Les tiroirs où dort ma plume ont à leurs papiers des encres aux horizons inclinés, poudre claire d’une lune d’été. Là, le jour somnole ses aubes comme des feux de bengale en ciel étoilé. Tu n’approcheras jamais le sommet d’une dune comme tu le ferais d’une aurore boréale : tout mystère dans le vent des marées.

Le Poète connaît des voiles les boussoles du voyage, ces regards humains aux mains creuses de vie, pêchant dans la crique de leurs souvenirs quelque note bleue en signet de plage. Vert ou gris, j’ai oublié le nom de ces coques aux nacres annuelles qui sèment leurs sillons d’écume à l’ouest de leur mémoire.

Comme le chant des sirènes, nous aimons tous l’envoûtement des oublis, citadelles de sable rendues à l’origine du monde. L’Homme est un marin au flou migratoire. Il rejoint ainsi tous les mortels Icare qui peuplent encore d’une averse–nuage leurs rêves d’envol. Il gardera alors comme un trésor les mots indicibles qu’un mage voyant du nom de Poète a laissés en Terre–Neuve, sous ces avides patiences qui ornent encore le jour disparu.

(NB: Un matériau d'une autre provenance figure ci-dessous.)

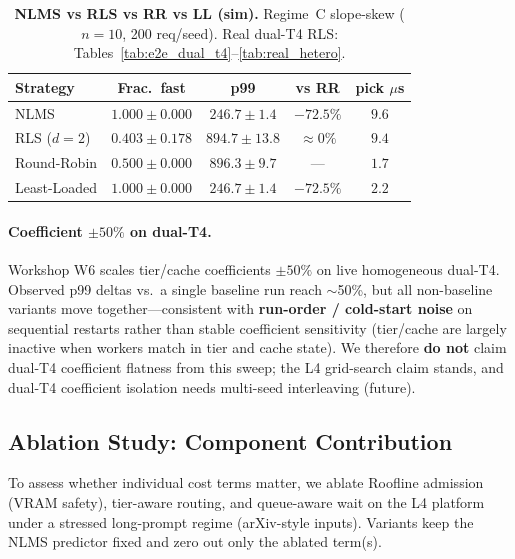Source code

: \documentclass[10pt,twocolumn,letterpaper]{article}
\begin{document}
\begin{table}[t]
\centering
\scriptsize
\setlength{\tabcolsep}{2.5pt}
\begin{tabular}{@{}lcccc@{}}
\toprule
\textbf{Strategy} & \textbf{Frac.\ fast} & \textbf{p99} & \textbf{vs RR} & \textbf{pick $\mu$s} \\
\midrule
NLMS & $1.000\pm0.000$ & $246.7\pm1.4$ & $-72.5\%$ & $9.6$ \\
RLS ($d{=}2$) & $0.403\pm0.178$ & $894.7\pm13.8$ & $\approx 0\%$ & $9.4$ \\
Round-Robin & $0.500\pm0.000$ & $896.3\pm9.7$ & --- & $1.7$ \\
Least-Loaded & $1.000\pm0.000$ & $246.7\pm1.4$ & $-72.5\%$ & $2.2$ \\
\bottomrule
\end{tabular}
\caption{\textbf{NLMS vs RLS vs RR vs LL (sim).} Regime~C slope-skew ($n{=}10$, 200 req/seed). Real dual-T4 RLS: Tables~\ref{tab:e2e_dual_t4}--\ref{tab:real_hetero}.}
\label{tab:rls_h2h}
\end{table}

\paragraph{Coefficient $\pm50\%$ on dual-T4.}
Workshop W6 scales tier/cache coefficients $\pm50\%$ on live homogeneous dual-T4. Observed p99 deltas vs.\ a single baseline run reach $\sim$50\%, but all non-baseline variants move together---consistent with \textbf{run-order / cold-start noise} on sequential restarts rather than stable coefficient sensitivity (tier/cache are largely inactive when workers match in tier and cache state). We therefore \textbf{do not} claim dual-T4 coefficient flatness from this sweep; the L4 grid-search claim stands, and dual-T4 coefficient isolation needs multi-seed interleaving (future).

\subsection{Ablation Study: Component Contribution}
To assess whether individual cost terms matter, we ablate Roofline admission (VRAM safety), tier-aware routing, and queue-aware wait on the L4 platform under a stressed long-prompt regime (arXiv-style inputs). Variants keep the NLMS predictor fixed and zero out only the ablated term(s).
\end{document}
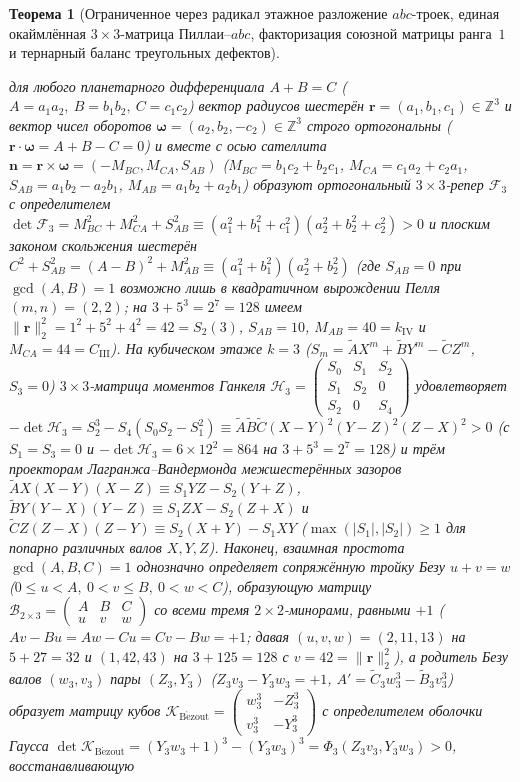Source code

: \documentclass[11pt,a4paper]{article}
\theoremstyle{plain}
\newtheorem{theorem}{Теорема}[section]
\theoremstyle{definition}
\begin{document}
\begin{theorem}[Ограниченное через радикал этажное разложение $abc$-троек, единая окаймлённая $3\times 3$-матрица Пиллаи--$abc$, факторизация союзной матрицы ранга~$1$ и тернарный баланс треугольных дефектов]
\begin{enumerate}[label=\textbf{(\roman*)},leftmargin=*]
  для любого планетарного дифференциала $A + B = C$ ($A = a_1 a_2,\ B = b_1 b_2,\ C = c_1 c_2$) вектор радиусов шестерён $\mathbf{r} = (a_1,b_1,c_1)\in\mathbb{Z}^3$ и вектор чисел оборотов $\mathbf{\omega} = (a_2,b_2,-c_2)\in\mathbb{Z}^3$ строго ортогональны ($\mathbf{r}\cdot\mathbf{\omega} = A+B-C = 0$) и вместе с осью сателлита $\mathbf{n} = \mathbf{r}\times\mathbf{\omega} = (-M_{BC},M_{CA},S_{AB})$ ($M_{BC} = b_1 c_2 + b_2 c_1$, $M_{CA} = c_1 a_2 + c_2 a_1$, $S_{AB} = a_1 b_2 - a_2 b_1$, $M_{AB} = a_1 b_2 + a_2 b_1$) образуют ортогональный $3\times 3$-репер $\mathcal{F}_3$ с определителем $\det\mathcal{F}_3 = M_{BC}^2 + M_{CA}^2 + S_{AB}^2 \equiv (a_1^2+b_1^2+c_1^2)(a_2^2+b_2^2+c_2^2) > 0$ и плоским законом скольжения шестерён $C^2 + S_{AB}^2 = (A-B)^2 + M_{AB}^2 \equiv (a_1^2+b_1^2)(a_2^2+b_2^2)$ (где $S_{AB}=0$ при $\gcd(A,B)=1$ возможно лишь в квадратичном вырождении Пелля $(m,n)=(2,2)$; на $3+5^3=2^7=128$ имеем $\|\mathbf{r}\|_2^2 = 1^2+5^2+4^2 = 42 = S_2(3)$, $S_{AB}=10$, $M_{AB}=40=k_{\mathrm{IV}}$ и $M_{CA}=44=C_{\mathrm{III}}$). На кубическом этаже $k=3$ ($S_m = \widetilde{A}X^m + \widetilde{B}Y^m - \widetilde{C}Z^m$, $S_3 = 0$) $3\times 3$-матрица моментов Ганкеля $\mathcal{H}_3 = \begin{pmatrix} S_0 & S_1 & S_2 \\ S_1 & S_2 & 0 \\ S_2 & 0 & S_4 \end{pmatrix}$ удовлетворяет $-\det\mathcal{H}_3 = S_2^3 - S_4(S_0 S_2 - S_1^2) \equiv \widetilde{A}\widetilde{B}\widetilde{C}(X-Y)^2(Y-Z)^2(Z-X)^2 > 0$ (с $S_1 = S_3 = 0$ и $-\det\mathcal{H}_3 = 6\times 12^2 = 864$ на $3+5^3=2^7=128$) и трём проекторам Лагранжа--Вандермонда межшестерённых зазоров $\widetilde{A}X(X-Y)(X-Z) \equiv S_1 YZ - S_2(Y+Z)$, $\widetilde{B}Y(Y-X)(Y-Z) \equiv S_1 ZX - S_2(Z+X)$ и $\widetilde{C}Z(Z-X)(Z-Y) \equiv S_2(X+Y) - S_1 XY$ ($\max(|S_1|,|S_2|)\ge 1$ для попарно различных валов $X,Y,Z$). Наконец, взаимная простота $\gcd(A,B,C)=1$ однозначно определяет сопряжённую тройку Безу $u+v=w$ ($0\le u < A,\ 0 < v \le B,\ 0 < w < C$), образующую матрицу $\mathcal{B}_{2\times 3} = \begin{pmatrix} A & B & C \\ u & v & w \end{pmatrix}$ со всеми тремя $2\times 2$-минорами, равными $+1$ ($Av-Bu = Aw-Cu = Cv-Bw = +1$; давая $(u,v,w) = (2,11,13)$ на $5+27=32$ и $(1,42,43)$ на $3+125=128$ с $v=42=\|\mathbf{r}\|_2^2$), а родитель Безу валов $(w_3,v_3)$ пары $(Z_3,Y_3)$ ($Z_3 v_3 - Y_3 w_3 = +1$, $A' = \widetilde{C}_3 w_3^3 - \widetilde{B}_3 v_3^3$) образует матрицу кубов $\mathcal{K}_{\mathrm{B\acute{e}zout}} = \begin{pmatrix} w_3^3 & -Z_3^3 \\ v_3^3 & -Y_3^3 \end{pmatrix}$ с определителем оболочки Гаусса $\det\mathcal{K}_{\mathrm{B\acute{e}zout}} = (Y_3 w_3+1)^3 - (Y_3 w_3)^3 = \Phi_3(Z_3 v_3, Y_3 w_3) > 0$, восстанавливающую 
\end{enumerate}
\end{theorem}
\end{document}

Et d’un flux de mots jaillit la lumière, miracle renouvelé de l’Alchimiste, transformant l’encre noire d’un fond de chêne en ramure–soleil. Il restera à ce chaman des Muses la fragile tâche de déposer en quelques lignes tout le précieux d’un humble silence pendant que la plume, en volutes tactiles, croîtra sous l’Astre ses vers déchus.

Il faut de longs voyages pour quelques gouttes de sagesse cryptées de lune.

Extrait de Carnets poétiques de Sandra Dulier, présenté à Livre Paris, le dimanche 26 mars 2017 de 10h à 14h, stand TheBookEdition (1-D62)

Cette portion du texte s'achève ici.